In the special issue “90 Years of Chemical Bonding”1 I expressed the opinion2 that despite of the historians’ characterization of chemistry as a “science without territory”, the chemical bond has been the traditional chemical territory and the heartland of chemistry ever since the chemical community amalgamated in the 17th Century.  While historians seem to ignore this “chemical territory”, the good news is that chemists have kept it fertile and teaming with activity, generating new bonding motifs and news (see for example, the recent highlight in CCH, April 4, 2012). One of the recent new and exciting bonding motifs, was found by Peter R. Schreiner and his group3 who have synthesized molecules with very long C-C bonds, 1.647-1.704 Å by Wurtz coupling of so-called diamondoid molecules (nanodiamonds), e.g., 1 which results from diamantane-diamantane coupling.  
   
      



                        1                                                                                                    2
Schreiner et al.3 used also DFT calculations to show that ~ 40% of the bond dissociation energy (BDE) of these long C-C bonds is due to the dispersion interactions, and argued that the sticky dispersion interactions are due to short H---H contacts (1.94 and 2.28 Å) that are maintained between the CH---HC faces of the diamondoid moieties.
In a subsequent study, which is described in the highlighted paper,4 Stefan Grimme and Peter R. Schreiner teamed to solve the riddles exhibited by hexaarylethanes.  The parent molecule, hexaphenylethane, is experimentally unknown as it dissociates readily into two Gomberg radicals, 2Ph3C•. Similarly, hexa-(para-tert-butylphenyl)-ethane dissociates into its corresponding radicals. By contrast, the apparently much more crowded hexa-(3,5-di-tert-butylphenyl)ethane (2) is a stable molecule with a very long C-C bond of 1.67 Å. Structure 2 is the only one that maintains attractive H---H interactions between the meta-di-substituted phenyl groups. Grimme and Schreiner showed that in all the hexaarylethanes, the BDE is negative in the absence of dispersion interactions, but becomes positive upon addition of dispersion. However, only 2 has a positive dissociation free energy.
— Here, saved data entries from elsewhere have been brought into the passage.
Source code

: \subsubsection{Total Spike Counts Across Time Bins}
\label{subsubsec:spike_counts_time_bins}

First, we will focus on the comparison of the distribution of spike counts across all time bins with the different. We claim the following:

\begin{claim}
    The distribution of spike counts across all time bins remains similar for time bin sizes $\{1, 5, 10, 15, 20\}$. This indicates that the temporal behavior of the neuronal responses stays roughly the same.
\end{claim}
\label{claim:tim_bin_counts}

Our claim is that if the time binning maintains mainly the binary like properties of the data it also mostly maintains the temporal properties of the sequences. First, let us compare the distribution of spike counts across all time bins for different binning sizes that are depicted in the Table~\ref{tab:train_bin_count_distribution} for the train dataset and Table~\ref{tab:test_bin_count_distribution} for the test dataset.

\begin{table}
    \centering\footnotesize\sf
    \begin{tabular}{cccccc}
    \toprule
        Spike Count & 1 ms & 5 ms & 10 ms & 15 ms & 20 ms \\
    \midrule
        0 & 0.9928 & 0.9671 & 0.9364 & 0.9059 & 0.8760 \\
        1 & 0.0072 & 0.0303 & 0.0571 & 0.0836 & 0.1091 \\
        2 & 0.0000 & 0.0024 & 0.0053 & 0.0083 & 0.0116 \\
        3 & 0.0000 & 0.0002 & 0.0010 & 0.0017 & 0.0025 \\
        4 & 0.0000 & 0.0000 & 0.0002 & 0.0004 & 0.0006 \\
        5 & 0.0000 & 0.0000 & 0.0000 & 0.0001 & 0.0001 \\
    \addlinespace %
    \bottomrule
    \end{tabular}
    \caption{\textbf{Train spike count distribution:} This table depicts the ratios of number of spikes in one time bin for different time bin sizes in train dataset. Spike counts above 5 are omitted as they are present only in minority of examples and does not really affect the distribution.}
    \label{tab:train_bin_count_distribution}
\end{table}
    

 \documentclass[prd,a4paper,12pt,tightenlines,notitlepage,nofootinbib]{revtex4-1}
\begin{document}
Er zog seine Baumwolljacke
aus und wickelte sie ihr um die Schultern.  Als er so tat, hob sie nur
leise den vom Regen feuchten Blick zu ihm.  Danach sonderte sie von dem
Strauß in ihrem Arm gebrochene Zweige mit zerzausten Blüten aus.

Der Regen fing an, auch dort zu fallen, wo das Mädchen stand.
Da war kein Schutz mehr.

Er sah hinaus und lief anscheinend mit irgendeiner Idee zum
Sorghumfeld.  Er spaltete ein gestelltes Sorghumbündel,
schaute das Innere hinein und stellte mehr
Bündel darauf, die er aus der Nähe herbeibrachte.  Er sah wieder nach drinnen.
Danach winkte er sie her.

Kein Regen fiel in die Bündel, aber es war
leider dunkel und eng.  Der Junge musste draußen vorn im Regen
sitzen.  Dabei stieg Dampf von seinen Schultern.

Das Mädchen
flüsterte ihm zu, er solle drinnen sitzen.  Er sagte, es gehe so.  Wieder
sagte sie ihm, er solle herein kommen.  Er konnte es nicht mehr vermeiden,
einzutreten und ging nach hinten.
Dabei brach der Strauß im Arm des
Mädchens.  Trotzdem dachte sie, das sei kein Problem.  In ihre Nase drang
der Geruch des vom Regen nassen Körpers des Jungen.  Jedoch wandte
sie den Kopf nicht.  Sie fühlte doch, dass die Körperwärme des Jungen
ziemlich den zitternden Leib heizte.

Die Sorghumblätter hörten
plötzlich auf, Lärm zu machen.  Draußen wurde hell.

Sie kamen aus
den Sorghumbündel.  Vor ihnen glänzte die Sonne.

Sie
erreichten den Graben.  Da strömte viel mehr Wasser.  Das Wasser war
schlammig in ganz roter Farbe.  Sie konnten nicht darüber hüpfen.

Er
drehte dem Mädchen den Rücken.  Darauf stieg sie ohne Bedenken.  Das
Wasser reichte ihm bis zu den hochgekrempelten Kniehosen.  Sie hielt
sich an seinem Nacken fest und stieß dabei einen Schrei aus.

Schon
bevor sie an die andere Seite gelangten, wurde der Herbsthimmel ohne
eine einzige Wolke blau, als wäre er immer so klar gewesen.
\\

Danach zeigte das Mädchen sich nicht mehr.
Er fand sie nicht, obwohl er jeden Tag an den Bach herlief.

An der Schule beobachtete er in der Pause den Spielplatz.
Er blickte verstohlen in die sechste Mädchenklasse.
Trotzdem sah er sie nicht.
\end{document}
Furthermore, computational removal of the dispersion contributions of the tert-butyl groups would have made 2 unstable with BDE<0. Therefore, the sticky fingers that hold the C-C bond in 2 are the H---H interactions, which contribute 40 kcal/mol to the total BDE (>50%). These sticky fingers create a second minimum in the bond dissociation energy curve of 2. This minimum, so-called 2vdw, lies at a C-C distance of ~5.2 Å and its binding energy is purely dispersive and amounts to 26.6 kcal/mol. That is, 2vdw is held exclusively by the sticky H---H fingers!
The role of the sticky H---H fingers was subsequently probed by Fokin, Schreiner et al., to stick together layers of graphanes.5 The potential practical applications of these dispersion-supported bonds are wide ranging. There is something new and potable in chemical bonding!
(1) G. Frenking, S. Shaik, “90 Years of Chemical Bonding”, J. Comput. Chem. 2007, 28, 1-455.
(2) S. Shaik, “The Lewis Legacy: The Chemical Bond-A Territory and Heartland of Chemistry”, J. Comput. Chem. 2007, 28, 51-61.
(3) P. R. Schreiner, L. V. Chernish, P. A. Gunchenko, E. Y. Tikhonchuk, H. Hausman, M. Serafin, S. Schlecht, J. E. P. Dahl, R. M. K. Carlson, A. A. Fokin, “Overcoming Lability of Extremely Long Carbon-Carbon Bonds Through Dispersion Forces”, Nature, 2011, 477, 308-312.
(4) S. Grimme, P. R. Schreiner, “Steric Crowding Can Stabilize a Labile Molecule: Solving the Hexaphenylethane Riddle:, Angew. Chem. Int. Ed. 2011, 50, 12639-12642.
(5) A. A. Fokin, D. Gerbig, P. R. Schreiner, “ss- and p/p-Interactions Are Equally Important: Multilayered Graphanes”, J. Am. Chem. Soc. 2011, 133, 20036-20039.